*** Opening MATERIAL SHOWN ***

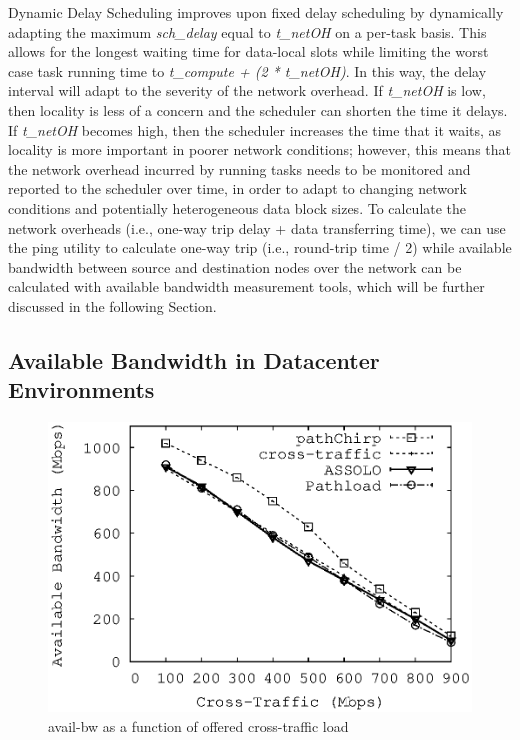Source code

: Dynamic Delay Scheduling improves upon fixed delay scheduling by dynamically adapting the maximum 
\textit{sch\_delay} equal to \textit{t\_netOH} on a per-task basis. This allows 
for the longest waiting time for data-local slots while limiting the worst case task 
running time to \textit{t\_compute + (2 * t\_netOH)}. In this way, the delay interval
will adapt to the severity of the network overhead. If \textit{t\_netOH} is low, then locality
is less of a concern and the scheduler can shorten the time it delays. If \textit{t\_netOH} becomes high,
then the scheduler increases the time that it waits, as locality is more important in poorer network
conditions; however, this means that the 
network overhead incurred by running tasks needs to be monitored and reported to the 
scheduler over time, in order to adapt to changing network conditions and potentially 
heterogeneous data block sizes. To calculate the network overheads (i.e., one-way trip delay + data transferring time), we can use the ping utility to calculate one-way trip (i.e., round-trip time / 2) while available bandwidth between source and destination nodes over the network can be calculated with available bandwidth measurement tools, which will be further discussed in the following Section.


\subsection{Available Bandwidth in Datacenter Environments}\label{sec:band}


\begin{figure}[t]
		\includegraphics[width=\linewidth]{./figures/avail-bw.eps}
		\caption{avail-bw as a function of offered cross-traffic load}
		\label{fig:avail-bw}
	\endminipage \hfill
\end{figure}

*** Closing MATERIAL SHOWN ***

» **HOW TO COMPLETE THIS TASK**
The expected result is a copy of each line in the records where "conditions" appears.

» **ANSWER TO THE EXERCISE**
conditions; however, this means that the 
scheduler over time, in order to adapt to changing network conditions and potentially 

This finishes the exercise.